Heel even droomde Borussia Mönchengladbach dit jaar van de eerste titel sinds 1977. Langzaam maar zeker krabbelt de mythische club, waar per thuiswedstrijd gemiddeld duizend Nederlanders op de tribune zitten, uit een diep dal.
Twee uur voor de aftrap is het aan de rand van Mönchengladbach vanaf de snelweg al aanschuiven richting de parkeerplekken rondom het Borussia-Park. Maar met meer dan vijfduizend plaatsen bij het fonkelnieuwe stadion gaat dat erg snel. In 2004 werd het op een zo goed als lege locatie opgetrokken, waardoor de toegangswegen en verkeersstromen optimaal ingepland konden worden en de files tot een minimum beperkt werden. ‘Consumentgericht’ is het sleutelwoord van het nieuwe Borussia Mönchengladbach.
Bij de opening vijftien jaar geleden was het nog gewoon een voetbalstadion aan de westkant van de stad, op de plek waar de Britse troepen, die er na de Tweede Wereldoorlog waren gestationeerd, eind jaren negentig de gebouwen hadden ontruimd. Sinds ruim een maand is die plek een heus voetbaldorp geworden, met alles erop en eraan.
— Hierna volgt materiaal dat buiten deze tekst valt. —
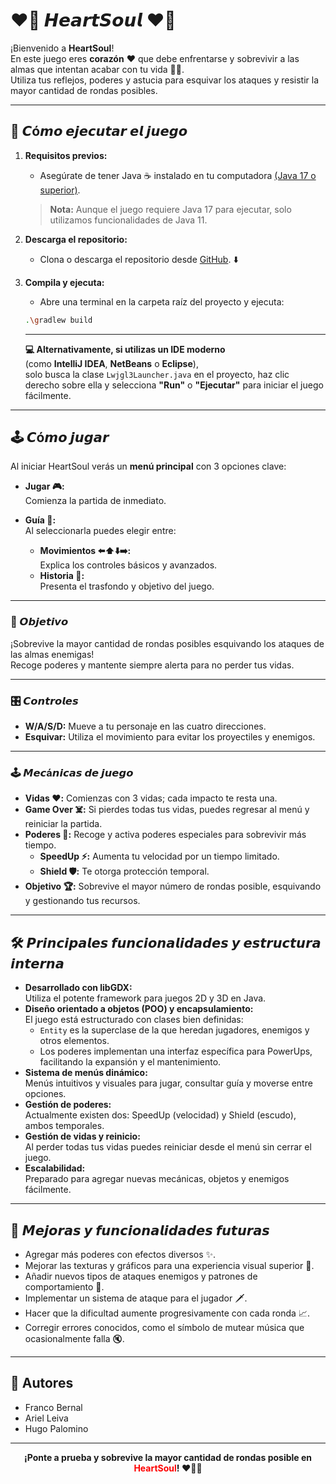 # ❤️‍🔥 𝙃𝙚𝙖𝙧𝙩𝙎𝙤𝙪𝙡 ❤️‍🔥


¡Bienvenido a **HeartSoul**!  
En este juego eres **corazón** ❤️ que debe enfrentarse y sobrevivir a las almas que intentan acabar con tu vida 👻🖤.  
Utiliza tus reflejos, poderes y astucia para esquivar los ataques y resistir la mayor cantidad de rondas posibles.

---

## 🚀 𝘾ó𝙢𝙤 𝙚𝙟𝙚𝙘𝙪𝙩𝙖𝙧 𝙚𝙡 𝙟𝙪𝙚𝙜𝙤

1. **Requisitos previos:**  
   - Asegúrate de tener Java ☕ instalado en tu computadora [(Java 17 o superior)](https://adoptium.net/es/temurin/releases?version=17&os=any&arch=any).
   > **Nota:** Aunque el juego requiere Java 17 para ejecutar, solo utilizamos funcionalidades de Java 11.
2. **Descarga el repositorio:**  
   - Clona o descarga el repositorio desde [GitHub](https://github.com/HugoPalomino3cm/HeartSoul). ⬇️
3. **Compila y ejecuta:**  
   - Abre una terminal en la carpeta raíz del proyecto y ejecuta:
   ```bash
   .\gradlew build
   ```

   ---

   **💻 Alternativamente, si utilizas un IDE moderno**  
   (como **IntelliJ IDEA**, **NetBeans** o **Eclipse**),  
   solo busca la clase `Lwjgl3Launcher.java` en el proyecto, haz clic derecho sobre ella y selecciona **"Run"** o **"Ejecutar"** para iniciar el juego fácilmente.

---

## 🕹️ 𝘾ó𝙢𝙤 𝙟𝙪𝙜𝙖𝙧

Al iniciar HeartSoul verás un **menú principal** con 3 opciones clave:

- **Jugar 🎮:**  
  Comienza la partida de inmediato.

- **Guía 📖:**  
  Al seleccionarla puedes elegir entre:
  - **Movimientos ⬅️⬆️⬇️➡️:**  
    Explica los controles básicos y avanzados.
  - **Historia 🧩:**  
    Presenta el trasfondo y objetivo del juego.

---

### 🎯 𝙊𝙗𝙟𝙚𝙩𝙞𝙫𝙤

¡Sobrevive la mayor cantidad de rondas posibles esquivando los ataques de las almas enemigas!  
Recoge poderes y mantente siempre alerta para no perder tus vidas.

---

### 🎛️ 𝘾𝙤𝙣𝙩𝙧𝙤𝙡𝙚𝙨

- **W/A/S/D:** Mueve a tu personaje en las cuatro direcciones.
- **Esquivar:** Utiliza el movimiento para evitar los proyectiles y enemigos.

---

### 🕹️ 𝙈𝙚𝙘á𝙣𝙞𝙘𝙖𝙨 𝙙𝙚 𝙟𝙪𝙚𝙜𝙤

- **Vidas ❤️:** Comienzas con 3 vidas; cada impacto te resta una.
- **Game Over ☠️:** Si pierdes todas tus vidas, puedes regresar al menú y reiniciar la partida.
- **Poderes 🔮:** Recoge y activa poderes especiales para sobrevivir más tiempo.
  - **SpeedUp ⚡:** Aumenta tu velocidad por un tiempo limitado.
  - **Shield 🛡️:** Te otorga protección temporal.
- **Objetivo 🏆:** Sobrevive el mayor número de rondas posible, esquivando y gestionando tus recursos.

---

## 🛠️ 𝙋𝙧𝙞𝙣𝙘𝙞𝙥𝙖𝙡𝙚𝙨 𝙛𝙪𝙣𝙘𝙞𝙤𝙣𝙖𝙡𝙞𝙙𝙖𝙙𝙚𝙨 𝙮 𝙚𝙨𝙩𝙧𝙪𝙘𝙩𝙪𝙧𝙖 𝙞𝙣𝙩𝙚𝙧𝙣𝙖

- **Desarrollado con libGDX:**  
  Utiliza el potente framework para juegos 2D y 3D en Java.
- **Diseño orientado a objetos (POO) y encapsulamiento:**  
  El juego está estructurado con clases bien definidas:  
  - `Entity` es la superclase de la que heredan jugadores, enemigos y otros elementos.
  - Los poderes implementan una interfaz específica para PowerUps, facilitando la expansión y el mantenimiento.
- **Sistema de menús dinámico:**  
  Menús intuitivos y visuales para jugar, consultar guía y moverse entre opciones.
- **Gestión de poderes:**  
  Actualmente existen dos: SpeedUp (velocidad) y Shield (escudo), ambos temporales.
- **Gestión de vidas y reinicio:**  
  Al perder todas tus vidas puedes reiniciar desde el menú sin cerrar el juego.
- **Escalabilidad:**  
  Preparado para agregar nuevas mecánicas, objetos y enemigos fácilmente.

---

## 🌟 𝙈𝙚𝙟𝙤𝙧𝙖𝙨 𝙮 𝙛𝙪𝙣𝙘𝙞𝙤𝙣𝙖𝙡𝙞𝙙𝙖𝙙𝙚𝙨 𝙛𝙪𝙩𝙪𝙧𝙖𝙨

- Agregar más poderes con efectos diversos ✨.
- Mejorar las texturas y gráficos para una experiencia visual superior 🎨.
- Añadir nuevos tipos de ataques enemigos y patrones de comportamiento 👾.
- Implementar un sistema de ataque para el jugador 🗡️.
- Hacer que la dificultad aumente progresivamente con cada ronda 📈.
- Corregir errores conocidos, como el símbolo de mutear música que ocasionalmente falla 🔇.

---

## 👥 Autores

- Franco Bernal
- Ariel Leiva
- Hugo Palomino

---

<p align="center">
  <b>¡Ponte a prueba y sobrevive la mayor cantidad de rondas posible en <span style="color:red;">HeartSoul</span>! ❤️‍🔥👾</b>
</p>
Bijna nergens anders ter wereld vind je in één huis het stadion, de kantoren, de fanshop, het opleidingscentrum met een internaat waar 24 talenten gehuisvest kunnen worden, een hotel, een revalidatiecentrum en straks een museum. Het ligt hier, in Mönchengladbach, allemaal dicht bij elkaar, zoals een echte familieclub ook past.